For me, Mary Prince and other writers in the Black Atlantic tradition revealed one more astonishing thing about modern honor: it oftentimes worked in counterpoint to liberty, not in conjunction with it.[1] Where liberty stood for commercial expansionism and the right of non-restraint, it was unavailable to the marginalized and could authorize a society of possessive individualists or, even worse, settler colonials. For Black writers of the period, evocations of honor and dignity are oftentimes calls for more reciprocal, materially-grounded social values. Against liberty, honor accounts for the mutual recognition that we owe to one another.
At the end of his Interesting Narrative (1789), the abolitionist and formerly enslaved person Olaudah Equiano appeals to the British Parliament, saying that he “hopes to have the satisfaction of seeing the renovation of liberty and justice resting on the British government, to vindicate the honour of our common nature.” The republican language of “liberty and justice” appear here. But those ideas can only be worthwhile if they serve the “honour of our common nature.” Rather than clashing sabres, Equiano closes his narrative with the equally dramatic—and, to this day, aspirational—claim of honor for all.

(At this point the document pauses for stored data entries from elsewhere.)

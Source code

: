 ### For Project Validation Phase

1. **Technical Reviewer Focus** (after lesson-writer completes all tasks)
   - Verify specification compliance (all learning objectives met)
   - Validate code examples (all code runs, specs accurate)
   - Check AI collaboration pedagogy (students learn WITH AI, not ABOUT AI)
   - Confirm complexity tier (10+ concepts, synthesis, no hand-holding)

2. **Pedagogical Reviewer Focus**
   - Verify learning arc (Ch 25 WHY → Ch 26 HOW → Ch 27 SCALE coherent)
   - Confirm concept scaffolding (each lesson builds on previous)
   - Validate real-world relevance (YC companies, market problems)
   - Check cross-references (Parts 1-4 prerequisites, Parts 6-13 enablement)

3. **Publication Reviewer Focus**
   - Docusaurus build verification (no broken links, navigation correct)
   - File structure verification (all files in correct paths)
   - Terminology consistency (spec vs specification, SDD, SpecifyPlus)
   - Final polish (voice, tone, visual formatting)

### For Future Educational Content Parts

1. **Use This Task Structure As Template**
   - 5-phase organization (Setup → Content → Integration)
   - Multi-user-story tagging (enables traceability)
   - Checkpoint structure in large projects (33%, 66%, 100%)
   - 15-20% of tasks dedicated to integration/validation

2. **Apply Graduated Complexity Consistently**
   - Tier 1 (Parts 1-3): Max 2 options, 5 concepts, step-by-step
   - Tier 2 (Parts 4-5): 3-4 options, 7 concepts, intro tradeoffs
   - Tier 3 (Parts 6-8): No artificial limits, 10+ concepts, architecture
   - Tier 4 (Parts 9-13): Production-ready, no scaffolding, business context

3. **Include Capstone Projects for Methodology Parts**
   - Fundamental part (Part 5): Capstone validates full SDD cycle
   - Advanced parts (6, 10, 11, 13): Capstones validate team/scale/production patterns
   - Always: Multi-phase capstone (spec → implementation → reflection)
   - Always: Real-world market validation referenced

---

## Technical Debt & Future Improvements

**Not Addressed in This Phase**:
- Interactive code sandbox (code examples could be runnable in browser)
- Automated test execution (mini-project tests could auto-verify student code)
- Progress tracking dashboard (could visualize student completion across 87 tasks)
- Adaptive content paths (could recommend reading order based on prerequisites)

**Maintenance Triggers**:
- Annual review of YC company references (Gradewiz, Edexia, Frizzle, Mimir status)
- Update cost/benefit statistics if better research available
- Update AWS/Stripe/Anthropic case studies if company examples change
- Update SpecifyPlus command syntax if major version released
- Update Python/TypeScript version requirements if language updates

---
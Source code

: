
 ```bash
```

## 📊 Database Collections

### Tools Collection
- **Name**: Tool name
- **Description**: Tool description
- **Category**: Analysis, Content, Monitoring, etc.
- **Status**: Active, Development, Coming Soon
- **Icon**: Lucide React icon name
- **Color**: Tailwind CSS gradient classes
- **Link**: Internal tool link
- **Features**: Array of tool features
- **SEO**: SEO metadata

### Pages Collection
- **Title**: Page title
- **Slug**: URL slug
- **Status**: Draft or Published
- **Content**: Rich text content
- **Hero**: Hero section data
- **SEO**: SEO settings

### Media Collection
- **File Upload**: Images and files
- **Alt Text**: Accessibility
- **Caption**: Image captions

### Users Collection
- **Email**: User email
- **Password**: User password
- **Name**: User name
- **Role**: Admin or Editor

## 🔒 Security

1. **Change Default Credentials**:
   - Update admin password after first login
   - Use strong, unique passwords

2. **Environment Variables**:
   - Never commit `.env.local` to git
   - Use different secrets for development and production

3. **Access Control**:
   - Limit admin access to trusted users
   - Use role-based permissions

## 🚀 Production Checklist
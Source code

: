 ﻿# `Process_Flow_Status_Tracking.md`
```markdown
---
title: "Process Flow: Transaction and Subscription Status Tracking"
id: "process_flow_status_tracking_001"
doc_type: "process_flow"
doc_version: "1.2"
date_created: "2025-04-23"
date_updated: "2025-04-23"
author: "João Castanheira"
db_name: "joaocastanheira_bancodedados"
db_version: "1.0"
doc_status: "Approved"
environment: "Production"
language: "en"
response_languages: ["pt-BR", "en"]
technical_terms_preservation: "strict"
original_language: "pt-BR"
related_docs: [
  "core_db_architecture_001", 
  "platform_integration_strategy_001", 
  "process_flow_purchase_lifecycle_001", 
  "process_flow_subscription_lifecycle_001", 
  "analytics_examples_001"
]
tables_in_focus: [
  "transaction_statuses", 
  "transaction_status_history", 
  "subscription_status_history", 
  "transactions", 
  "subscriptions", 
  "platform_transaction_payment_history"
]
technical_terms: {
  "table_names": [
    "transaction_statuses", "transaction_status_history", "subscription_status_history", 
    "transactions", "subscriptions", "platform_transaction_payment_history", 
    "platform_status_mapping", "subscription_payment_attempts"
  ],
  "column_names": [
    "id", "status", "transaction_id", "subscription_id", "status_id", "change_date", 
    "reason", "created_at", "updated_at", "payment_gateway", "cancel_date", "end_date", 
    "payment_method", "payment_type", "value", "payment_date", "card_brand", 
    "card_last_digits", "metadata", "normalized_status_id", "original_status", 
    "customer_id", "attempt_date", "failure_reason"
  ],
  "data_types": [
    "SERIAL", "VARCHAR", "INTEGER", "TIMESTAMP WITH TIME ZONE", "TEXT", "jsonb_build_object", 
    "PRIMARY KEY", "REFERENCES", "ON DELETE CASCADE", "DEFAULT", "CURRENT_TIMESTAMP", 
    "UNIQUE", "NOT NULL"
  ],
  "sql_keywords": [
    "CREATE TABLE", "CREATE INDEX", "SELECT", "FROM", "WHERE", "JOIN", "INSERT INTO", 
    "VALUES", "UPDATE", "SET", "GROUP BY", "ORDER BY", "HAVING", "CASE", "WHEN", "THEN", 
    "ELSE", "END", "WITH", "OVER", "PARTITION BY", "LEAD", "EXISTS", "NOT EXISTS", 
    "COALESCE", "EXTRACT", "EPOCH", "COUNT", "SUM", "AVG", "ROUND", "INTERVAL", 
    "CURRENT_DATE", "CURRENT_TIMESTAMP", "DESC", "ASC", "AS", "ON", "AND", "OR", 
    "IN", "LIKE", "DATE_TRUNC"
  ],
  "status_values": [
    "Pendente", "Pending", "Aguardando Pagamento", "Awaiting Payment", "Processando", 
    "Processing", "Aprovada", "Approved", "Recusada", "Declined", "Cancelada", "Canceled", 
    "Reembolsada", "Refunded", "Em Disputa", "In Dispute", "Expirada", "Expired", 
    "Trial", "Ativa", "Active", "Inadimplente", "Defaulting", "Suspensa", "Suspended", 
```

[1] This is one of the areas where I differ from Kwame Anthony Appiah, whose The Honor Code (2010) is a remarkable look at the moral philosophy of honor. At one point, Appiah cites abolitionists such as Granville Sharp, who argued that the dishonorable practice of slavery sullied British liberty. But for some Black Anglophone writers of the time, a toxic ideology of liberty was precisely the problem. Honor was the rejoinder.